(Plain-text document sources)
^^^^

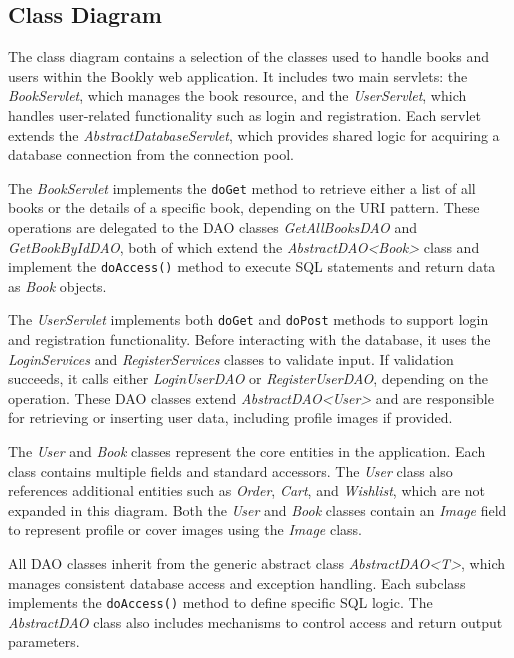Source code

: \subsection{Class Diagram}


The class diagram contains a selection of the classes used to handle books and users within the Bookly web application. It includes two main servlets: the \textit{BookServlet}, which manages the book resource, and the \textit{UserServlet}, which handles user-related functionality such as login and registration. Each servlet extends the \textit{AbstractDatabaseServlet}, which provides shared logic for acquiring a database connection from the connection pool.
\medskip

The \textit{BookServlet} implements the \texttt{doGet} method to retrieve either a list of all books or the details of a specific book, depending on the URI pattern. These operations are delegated to the DAO classes \textit{GetAllBooksDAO} and \textit{GetBookByIdDAO}, both of which extend the \textit{AbstractDAO\textless Book\textgreater} class and implement the \texttt{doAccess()} method to execute SQL statements and return data as \textit{Book} objects.

\medskip

The \textit{UserServlet} implements both \texttt{doGet} and \texttt{doPost} methods to support login and registration functionality. Before interacting with the database, it uses the \textit{LoginServices} and \textit{RegisterServices} classes to validate input. If validation succeeds, it calls either \textit{LoginUserDAO} or \textit{RegisterUserDAO}, depending on the operation. These DAO classes extend \textit{AbstractDAO\textless User\textgreater} and are responsible for retrieving or inserting user data, including profile images if provided.
\medskip

The \textit{User} and \textit{Book} classes represent the core entities in the application. Each class contains multiple fields and standard accessors. The \textit{User} class also references additional entities such as \textit{Order}, \textit{Cart}, and \textit{Wishlist}, which are not expanded in this diagram. Both the \textit{User} and \textit{Book} classes contain an \textit{Image} field to represent profile or cover images using the \textit{Image} class.
\medskip

All DAO classes inherit from the generic abstract class \textit{AbstractDAO\textless T\textgreater}, which manages consistent database access and exception handling. Each subclass implements the \texttt{doAccess()} method to define specific SQL logic. The \textit{AbstractDAO} class also includes mechanisms to control access and return output parameters.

^^^^

• _WHAT IS NEEDED_
All entries above, minus the pictures, should be repeated exactly.

• _COMPLETED EXERCISE_
Source code

: \subsection{Class Diagram}


The class diagram contains a selection of the classes used to handle books and users within the Bookly web application. It includes two main servlets: the \textit{BookServlet}, which manages the book resource, and the \textit{UserServlet}, which handles user-related functionality such as login and registration. Each servlet extends the \textit{AbstractDatabaseServlet}, which provides shared logic for acquiring a database connection from the connection pool.
\medskip

The \textit{BookServlet} implements the \texttt{doGet} method to retrieve either a list of all books or the details of a specific book, depending on the URI pattern. These operations are delegated to the DAO classes \textit{GetAllBooksDAO} and \textit{GetBookByIdDAO}, both of which extend the \textit{AbstractDAO\textless Book\textgreater} class and implement the \texttt{doAccess()} method to execute SQL statements and return data as \textit{Book} objects.

\medskip

The \textit{UserServlet} implements both \texttt{doGet} and \texttt{doPost} methods to support login and registration functionality. Before interacting with the database, it uses the \textit{LoginServices} and \textit{RegisterServices} classes to validate input. If validation succeeds, it calls either \textit{LoginUserDAO} or \textit{RegisterUserDAO}, depending on the operation. These DAO classes extend \textit{AbstractDAO\textless User\textgreater} and are responsible for retrieving or inserting user data, including profile images if provided.
\medskip

The \textit{User} and \textit{Book} classes represent the core entities in the application. Each class contains multiple fields and standard accessors. The \textit{User} class also references additional entities such as \textit{Order}, \textit{Cart}, and \textit{Wishlist}, which are not expanded in this diagram. Both the \textit{User} and \textit{Book} classes contain an \textit{Image} field to represent profile or cover images using the \textit{Image} class.
\medskip

All DAO classes inherit from the generic abstract class \textit{AbstractDAO\textless T\textgreater}, which manages consistent database access and exception handling. Each subclass implements the \texttt{doAccess()} method to define specific SQL logic. The \textit{AbstractDAO} class also includes mechanisms to control access and return output parameters.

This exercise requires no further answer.